Your task:
The expected answer comprises all lines from the entries that contain the string "stack".

Records from a dataset:
"""

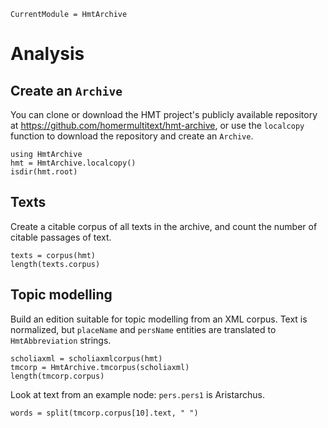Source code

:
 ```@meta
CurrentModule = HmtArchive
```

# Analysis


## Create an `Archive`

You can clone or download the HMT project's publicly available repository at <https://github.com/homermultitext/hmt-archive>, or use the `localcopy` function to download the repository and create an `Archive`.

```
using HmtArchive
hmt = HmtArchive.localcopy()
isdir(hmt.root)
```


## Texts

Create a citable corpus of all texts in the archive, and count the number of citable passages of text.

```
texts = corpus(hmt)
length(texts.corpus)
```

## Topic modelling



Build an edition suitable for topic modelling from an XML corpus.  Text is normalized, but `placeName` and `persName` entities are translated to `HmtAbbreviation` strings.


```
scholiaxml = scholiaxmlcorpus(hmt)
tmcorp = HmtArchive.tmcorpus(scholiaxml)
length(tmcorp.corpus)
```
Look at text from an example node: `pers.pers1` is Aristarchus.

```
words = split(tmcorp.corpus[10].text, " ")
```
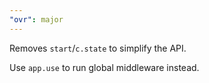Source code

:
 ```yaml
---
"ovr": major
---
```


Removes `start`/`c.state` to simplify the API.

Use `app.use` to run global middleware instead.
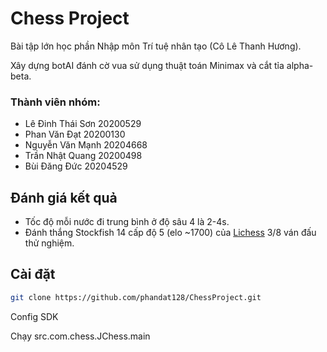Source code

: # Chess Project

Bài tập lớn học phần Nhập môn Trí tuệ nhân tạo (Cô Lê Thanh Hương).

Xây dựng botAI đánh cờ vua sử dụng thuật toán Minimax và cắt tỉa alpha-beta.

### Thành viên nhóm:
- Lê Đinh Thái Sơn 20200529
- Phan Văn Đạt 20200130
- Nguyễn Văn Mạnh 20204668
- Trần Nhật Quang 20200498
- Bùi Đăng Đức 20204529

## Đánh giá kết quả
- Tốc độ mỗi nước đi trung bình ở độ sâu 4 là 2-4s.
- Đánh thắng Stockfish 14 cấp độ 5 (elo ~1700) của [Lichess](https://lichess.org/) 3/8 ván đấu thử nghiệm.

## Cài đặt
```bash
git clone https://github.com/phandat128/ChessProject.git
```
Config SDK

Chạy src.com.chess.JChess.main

"""
"""

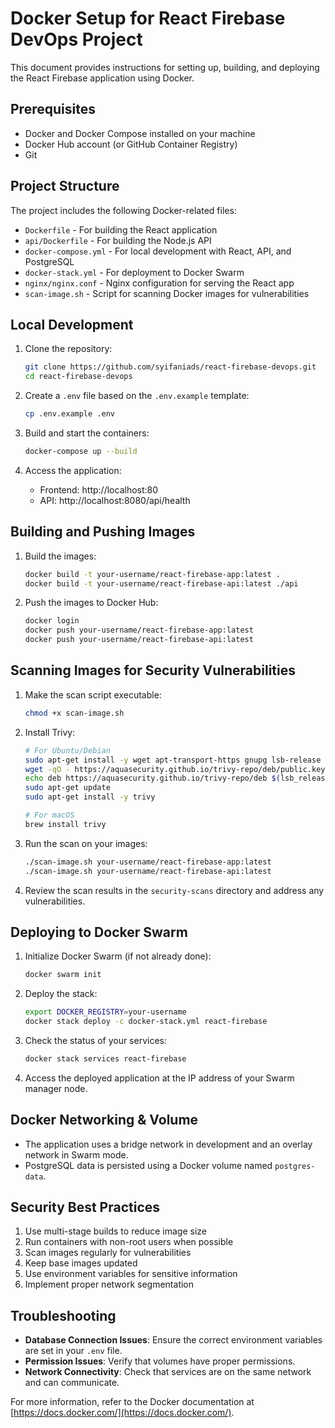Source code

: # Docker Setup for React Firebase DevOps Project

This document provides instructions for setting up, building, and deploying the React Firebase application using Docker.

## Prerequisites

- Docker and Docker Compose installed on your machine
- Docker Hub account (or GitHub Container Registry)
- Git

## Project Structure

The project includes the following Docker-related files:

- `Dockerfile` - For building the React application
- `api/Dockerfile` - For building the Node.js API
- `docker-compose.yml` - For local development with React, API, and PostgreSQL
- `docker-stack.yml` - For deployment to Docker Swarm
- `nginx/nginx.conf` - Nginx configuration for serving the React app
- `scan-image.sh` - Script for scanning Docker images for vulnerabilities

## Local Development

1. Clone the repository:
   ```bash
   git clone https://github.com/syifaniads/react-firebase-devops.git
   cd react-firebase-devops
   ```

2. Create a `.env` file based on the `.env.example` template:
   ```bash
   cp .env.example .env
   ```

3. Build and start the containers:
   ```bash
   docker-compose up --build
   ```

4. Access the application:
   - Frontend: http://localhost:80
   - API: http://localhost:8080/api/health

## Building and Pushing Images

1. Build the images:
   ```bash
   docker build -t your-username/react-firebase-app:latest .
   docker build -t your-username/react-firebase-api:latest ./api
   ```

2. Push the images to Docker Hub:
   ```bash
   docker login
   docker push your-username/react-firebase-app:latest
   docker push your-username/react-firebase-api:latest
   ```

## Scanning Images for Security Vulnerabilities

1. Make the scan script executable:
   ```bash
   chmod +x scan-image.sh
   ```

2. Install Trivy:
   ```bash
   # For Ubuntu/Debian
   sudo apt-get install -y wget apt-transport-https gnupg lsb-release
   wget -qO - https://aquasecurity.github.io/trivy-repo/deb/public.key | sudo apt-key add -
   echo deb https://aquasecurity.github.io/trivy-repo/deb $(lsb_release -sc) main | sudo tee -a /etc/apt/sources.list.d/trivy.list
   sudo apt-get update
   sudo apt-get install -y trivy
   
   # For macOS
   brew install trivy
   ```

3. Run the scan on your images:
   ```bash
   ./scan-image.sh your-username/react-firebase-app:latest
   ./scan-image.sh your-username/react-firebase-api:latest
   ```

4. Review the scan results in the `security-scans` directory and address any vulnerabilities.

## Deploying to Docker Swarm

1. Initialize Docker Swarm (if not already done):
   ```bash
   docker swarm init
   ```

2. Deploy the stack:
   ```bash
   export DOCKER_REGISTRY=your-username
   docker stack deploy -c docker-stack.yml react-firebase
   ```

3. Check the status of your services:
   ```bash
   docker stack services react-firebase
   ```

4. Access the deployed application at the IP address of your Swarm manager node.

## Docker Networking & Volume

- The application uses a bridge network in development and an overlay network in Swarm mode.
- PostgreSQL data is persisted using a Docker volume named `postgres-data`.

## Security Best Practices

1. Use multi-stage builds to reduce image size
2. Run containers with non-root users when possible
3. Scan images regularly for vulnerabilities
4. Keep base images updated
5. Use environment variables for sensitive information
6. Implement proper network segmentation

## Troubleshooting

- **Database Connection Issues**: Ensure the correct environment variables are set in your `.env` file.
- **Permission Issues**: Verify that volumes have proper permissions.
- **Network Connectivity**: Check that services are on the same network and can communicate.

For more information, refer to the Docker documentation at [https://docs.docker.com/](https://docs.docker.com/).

"""

Solution to the exercise:
- `docker-stack.yml` - For deployment to Docker Swarm
2. Deploy the stack:
   docker stack deploy -c docker-stack.yml react-firebase
   docker stack services react-firebase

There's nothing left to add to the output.